Logistic Regression is one of the most used technique in the
analytics world, and for every propensity modelling, risk modelling etc., this
is one of the most important as well as well-accepted steps. The main
difference between the logistic regression and the linear regression is that
the Dependent variable (or the Y variable) is a continuous variable in linear
regression, but is a dichotomous or categorical variable in a logistic
regression. You can read more about logistic regression here or the wiki page.
While validating a logistic model, we try to see some of the
statistics like Concordance and Discordance, Sensitivity and Specificity,
Precision and Recall, Area under the ROC curve. One of the most important
aspect is the Precision and Recall. The problem faced by the analysts is how to
balance between the two. If we try to increase one of them, the other reduces.

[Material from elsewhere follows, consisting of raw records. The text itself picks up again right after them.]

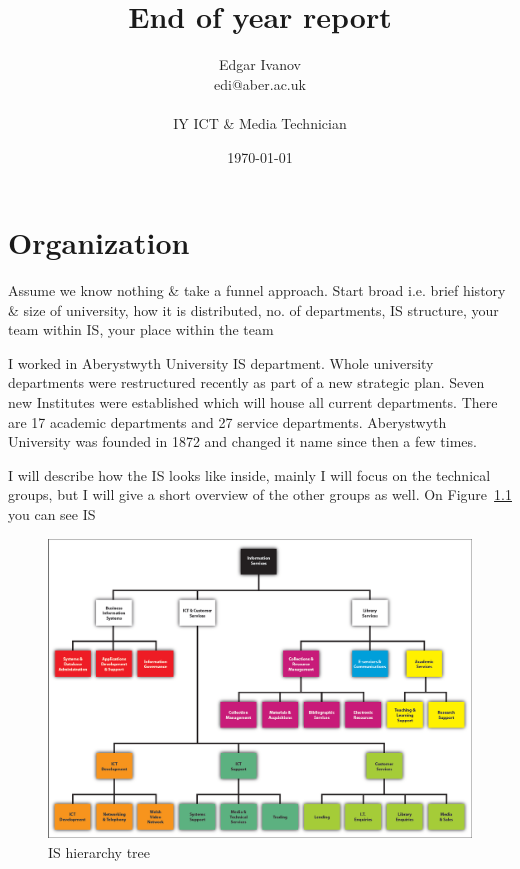 \documentclass[10pt,a4paper,headinclude=true]{report}
\begin{document}
\title{End of year report}
\author{Edgar Ivanov\\ edi@aber.ac.uk \\ \\ IY ICT \& Media Technician}
\date{\today}
\maketitle

\tableofcontents

\chapter{Organization}
Assume we know nothing \& take a funnel approach. Start broad i.e. brief history \&
size of university, how it is distributed, no. of departments, IS structure, your
team within IS, your place within the team

I worked in Aberystwyth University IS department. Whole university departments were restructured recently as part of a new strategic plan. Seven new Institutes were established which will house all current departments. There are 17 academic departments and 27 service departments. Aberystwyth University was founded in 1872 and changed it name since then a few times. 



I will describe how the IS looks like inside, mainly I will focus on the technical groups, but I will give a short overview of the other groups as well. On Figure~\ref{fig:i-s-hierarchy-tree-march-2012} you can see IS

\begin{figure}[htbp]
\centering
\centerline{\includegraphics[scale=0.5]{./i-s-hierarchy-tree-march-2012}}
\caption{IS hierarchy tree}
\label{fig:i-s-hierarchy-tree-march-2012}
\end{figure}
\end{document}
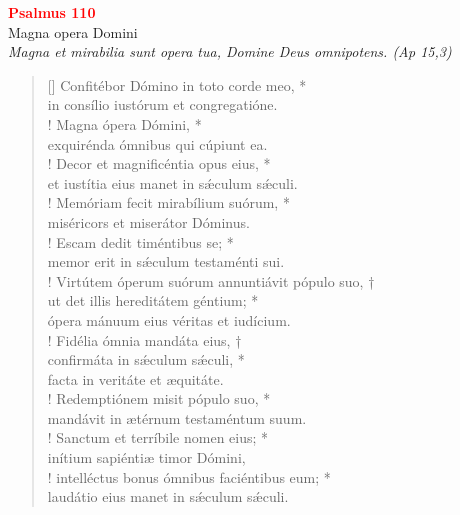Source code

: 
\def\greinitialformat#1{%
{\fontsize{39}{39}\selectfont #1}%
}




\vspace{0.3cm}
\begin{center}
 \textcolor{red}{\large \bf Psalmus 110}\\
Magna opera Domini\\
\textit{\small Magna et mirabilia sunt opera tua, Domine Deus omnipotens. (Ap 15,3)}
\end{center}
\begin{verse}[\versewidth]
Confitébor Dómino in toto corde meo, *\\
in consílio iustórum et congregatióne.\\!
\vin	Magna ópera Dómini, *\\
\vin  exquirénda ómnibus qui cúpiunt ea.\\!
Decor et magnificéntia opus eius, *\\
et iustítia eius manet in s\'{æ}culum s\'{æ}culi.\\!
\vin  Memóriam fecit mirabílium suórum, *\\
\vin  miséricors et miserátor Dóminus.\\!
Escam dedit timéntibus se; *\\
memor erit in s\'{æ}culum testaménti sui.\\!
\vin  Virtútem óperum \verselinebreak suórum annuntiávit pópulo suo, †\\
\vin  ut det illis hereditátem géntium; *\\
\vin  ópera mánuum eius véritas et iudícium.\\!
Fidélia ómnia mandáta eius, †\\
confirmáta in s\'{æ}culum s\'{æ}culi, *\\
facta in veritáte et æquitáte.\\!
\vin  Redemptiónem misit pópulo suo, *\\
\vin  mandávit in ætérnum testaméntum suum.\\!
Sanctum et terríbile nomen eius; *\\
inítium sapiéntiæ timor Dómini,\\!
\vin  intelléctus bonus ómnibus faciéntibus eum; *\\
\vin  laudátio eius manet in s\'{æ}culum s\'{æ}culi.\\
\end{verse}
\vspace{1cm}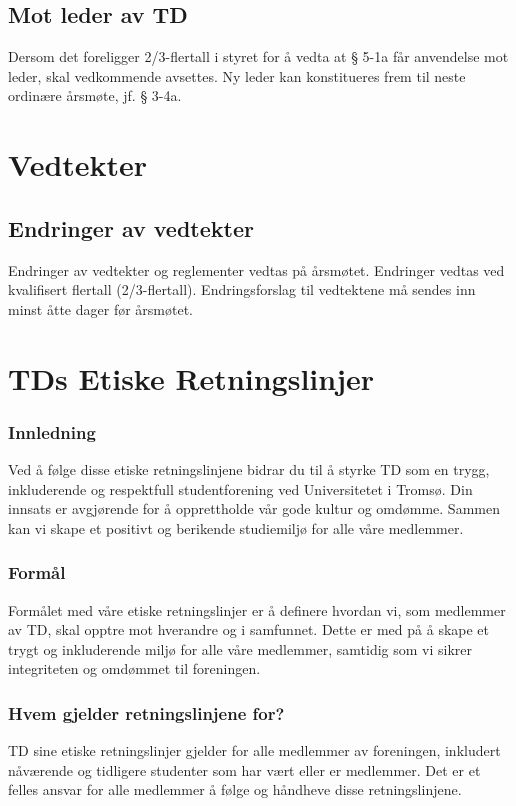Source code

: \documentclass[11pt]{article}
\begin{document}
\subsection{Mot leder av TD}
Dersom det foreligger 2/3-flertall i styret for å vedta at § 5-1a får anvendelse mot leder, skal vedkommende avsettes. Ny leder kan konstitueres frem til neste ordinære årsmøte, jf. § 3-4a.

\section{Vedtekter}
\subsection{Endringer av vedtekter}
Endringer av vedtekter og reglementer vedtas på årsmøtet. Endringer vedtas ved kvalifisert flertall (2/3-flertall). Endringsforslag til vedtektene må sendes inn minst åtte dager før årsmøtet.
\newpage

\renewcommand{\thepage}{}


\appendix
\section{TDs Etiske Retningslinjer}

\subsubsection{Innledning}
Ved å følge disse etiske retningslinjene bidrar du til å styrke TD som en trygg, inkluderende og respektfull studentforening ved Universitetet i Tromsø. Din innsats er avgjørende for å opprettholde vår gode kultur og omdømme. Sammen kan vi skape et positivt og berikende studiemiljø for alle våre medlemmer.
 
\subsubsection{Formål}
Formålet med våre etiske retningslinjer er å definere hvordan vi, som medlemmer av TD, skal opptre mot hverandre og i samfunnet. Dette er med på å skape et trygt og inkluderende miljø for alle våre medlemmer, samtidig som vi sikrer integriteten og omdømmet til foreningen.
 
\subsubsection{Hvem gjelder retningslinjene for?}
TD sine etiske retningslinjer gjelder for alle medlemmer av foreningen, inkludert nåværende og tidligere studenter som har vært eller er medlemmer. Det er et felles ansvar for alle medlemmer å følge og håndheve disse retningslinjene.
 
\end{document}
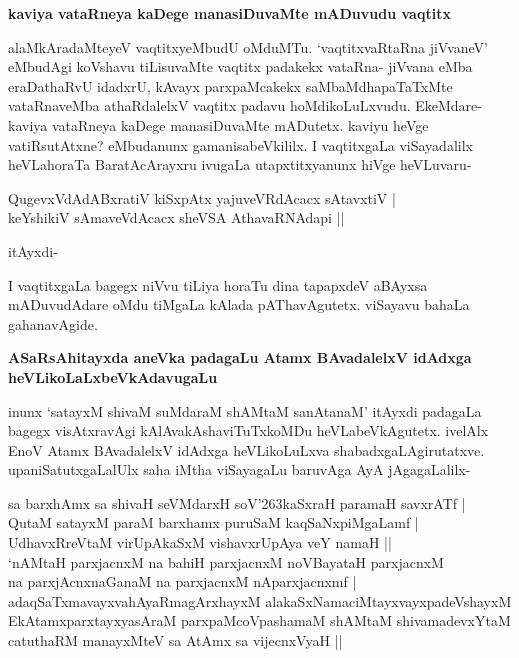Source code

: {\bigskip
\noindent
{\large\bf kaviya vataRneya kaDege manasiDuvaMte mADuvudu vaqtitx}}\label{page245}
\medskip

\noindent
alaMkAradaMteyeV vaqtitxyeMbudU oMduMTu. `vaqtitxvaRtaRna jiVvaneV' eMbudAgi koVshavu tiLisuvaMte vaqtitx padakekx vataRna- jiVvana eMba eraDathaRvU idadxrU, kAvayx parxpaMcakekx saMbaMdha\-paTaTxMte vataRnaveMba athaRdalelxV vaqtitx padavu hoMdikoLuLxvudu. EkeMdare- kaviya vataRneya kaDege manasiDu\-vaMte mADutetx. kaviyu heVge vatiRsutAtxne? eMbudanunx gamanisabeVkililx. I vaqtitxgaLa viSaya\-dalilx heVLahoraTa BaratAcArayxru ivugaLa utapxtitxyanunx hiVge heVLuvaru-

\begin{shloka}
QugevxVdAdABxratiV kiSxpAtx yajuveVRdAcacx sAtavxtiV |\\\label{245}
keYshikiV sAmaveVdAcacx sheVSA AthavaRNAdapi || 
\end{shloka}
\noindent
itAyxdi-

I vaqtitxgaLa bagegx niVvu tiLiya horaTu dina tapapxdeV aBAyxsa mADuvudAdare oMdu tiMgaLa kAlada pAThavAgutetx. viSayavu bahaLa gahanavAgide.

{\bigskip
\noindent
{\large\bf ASaRsAhitayxda aneVka padagaLu Atamx BAvadalelxV idAdxga heVLikoLaLxbeVkAdavugaLu}}
\medskip

\noindent
inunx `satayxM shivaM suMdaraM shAMtaM sanAtanaM' itAyxdi padagaLa bagegx visAtxravAgi kAlAvakAshaviTuTx\-koMDu heVLabeVkAgutetx. ivelAlx EnoV Atamx BAvadalelxV idAdxga heVLikoLuLxva shabadxgaLAgiru\-tatxve. upa\-niSatutxgaLalUlx saha iMtha viSayagaLu baruvAga AyA jAgagaLalilx-

\begin{shloka}
sa barxhAmx sa shivaH seVMdarxH soV\char'263kaSxraH paramaH savxrATf |\\\label{246}
QutaM satayxM paraM barxhamx puruSaM kaqSaNxpiMgaLamf |\\\label{246}
UdhavxRreVtaM virUpAkaSxM vishavxrUpAya veY namaH ||\\
`nAMtaH parxjacnxM na bahiH parxjacnxM noVBayataH parxjacnxM \\\label{246}
na parxjAcnxnaGanaM na parxjacnxM nAparxjacnxmf |\\
adaqSaTxmavayxvahAyaRmagArxhayxM alakaSxNamaciMtayxvayxpadeVshayxM \\
EkAtamxparxtayxyasAraM parxpaMcoVpashamaM shAMtaM shivamadevxYtaM \\
catuthaRM manayxMteV sa AtAmx sa vijecnxVyaH ||
\end{shloka}

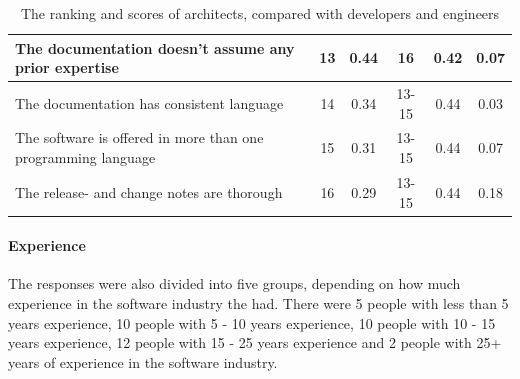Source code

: \documentclass{article}
\begin{document}
\begin{table}[]
\begin{tabularx}{\columnwidth}{X|c:c|c:c|c|}
The documentation doesn't assume any prior expertise & 13 & 0.44 & 16 & 0.42 & 0.07  \\ \hline
The documentation has consistent language & 14 & 0.34 & 13-15 & 0.44 & 0.03  \\ \hline
The software is offered in more than one programming language & 15 & 0.31       & 13-15 & 0.44 & 0.07  \\ \hline
The release- and change notes are thorough & 16 & 0.29 &        13-15 & 0.44 & 0.18  \\ \hline
\end{tabularx}
\caption{The ranking and scores of architects, compared with developers and engineers}
\label{tab:arch-devs}
\end{table}


\paragraph{Experience}

The responses were also divided into five groups, depending on how much
experience in the software industry the had. There were 5 people with
less than 5 years experience, 10 people with 5 - 10 years experience, 10
people with 10 - 15 years experience, 12 people with 15 - 25 years
experience and 2 people with 25+ years of experience in the software
industry.
\end{document}
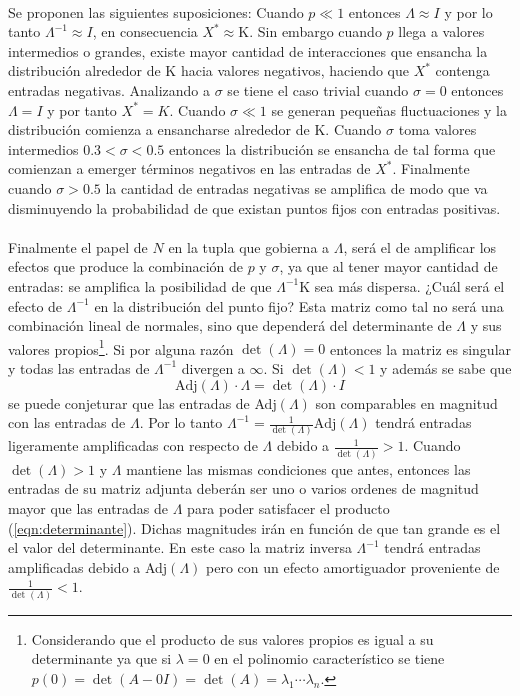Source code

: \\
Se proponen las siguientes suposiciones: Cuando $p\ll 1$ entonces $\Lambda\approx I$ y por lo tanto $\Lambda^{-1}\approx I$, en consecuencia $X^* \approx \mathrm{K}$. Sin embargo cuando $p$ llega a valores intermedios o grandes, existe mayor cantidad de interacciones que ensancha la distribución alrededor de $\mathrm{K}$ hacia valores negativos, haciendo que $X^*$ contenga entradas negativas. Analizando a $\sigma$ se tiene el caso trivial cuando $\sigma=0$ entonces $\Lambda=I$ y por tanto $X^*=K$. Cuando $\sigma\ll 1$ se generan pequeñas fluctuaciones y la distribución comienza a ensancharse alrededor de $\mathrm{K}$. Cuando $\sigma$ toma valores intermedios $0.3<\sigma<0.5$ entonces la distribución se ensancha de tal forma que comienzan a emerger términos negativos en las entradas de $X^*$. Finalmente cuando $\sigma>0.5$ la cantidad de entradas negativas se amplifica de modo que va disminuyendo la probabilidad de que existan puntos fijos con entradas positivas.\\
\\
Finalmente el papel de $N$ en la tupla que gobierna a $\Lambda$, será el de amplificar los efectos que produce la combinación de $p$ y $\sigma$, ya que al tener mayor cantidad de entradas: se amplifica la posibilidad de que $\Lambda^{-1}\mathrm{K}$ sea más dispersa. ¿Cuál será el efecto de $\Lambda^{-1}$ en la distribución del punto fijo? Esta matriz como tal no será una combinación lineal de normales, sino que dependerá del determinante de $\Lambda$ y sus valores propios\footnote{Considerando que el producto de sus valores propios es igual a su determinante ya que si $\lambda=0$ en el polinomio característico se tiene $p(0)=\det(A-0I)=\det(A)=\lambda_1\cdots\lambda_n$.}. Si por alguna razón $\det(\Lambda)=0$ entonces la matriz es singular y todas las entradas de $\Lambda^{-1}$ divergen a $\infty$. Si $\det(\Lambda)<1$ y además se sabe que 
\begin{equation}\label{eqn:determinante}
	\text{Adj}(\Lambda)\cdot \Lambda = \det(\Lambda)\cdot I
\end{equation}
se puede conjeturar que las entradas de Adj$(\Lambda)$ son comparables en magnitud con las entradas de $\Lambda$. Por lo tanto $\Lambda^{-1}=\frac{1}{\det(\Lambda)}\text{Adj}(\Lambda)$ tendrá entradas ligeramente amplificadas con respecto de $\Lambda$ debido a $\frac{1}{\det(\Lambda)}>1$. Cuando $\det(\Lambda)>1$ y $\Lambda$ mantiene las mismas condiciones que antes, entonces las entradas de su matriz adjunta deberán ser uno o varios ordenes de magnitud mayor que las entradas de $\Lambda$ para poder satisfacer el producto (\ref{eqn:determinante}). Dichas magnitudes irán en función de que tan grande es el el valor del determinante. En este caso la matriz inversa $\Lambda^{-1}$ tendrá entradas amplificadas debido a Adj$(\Lambda)$ pero con un efecto amortiguador proveniente de $\frac{1}{\det(\Lambda)}<1$.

A measure that tries to balance both of them is called as F-ratio or F-measure,
which is calculated as the Harmonic Mean of precision and recall. However,
based on the project requirement, one can calculate an adjusted F-ratio, which calculates
the harmonic mean of precision and recall after giving a higher weight on one
of them.
The following SAS code is an attempt to simplify the SAS code,
and it has been automated for future use. A detailed documentation about the Logistic regression output is given here. The various outputs like parameter
estimate, concordance-discordance, classification table etc. will be stored as tables.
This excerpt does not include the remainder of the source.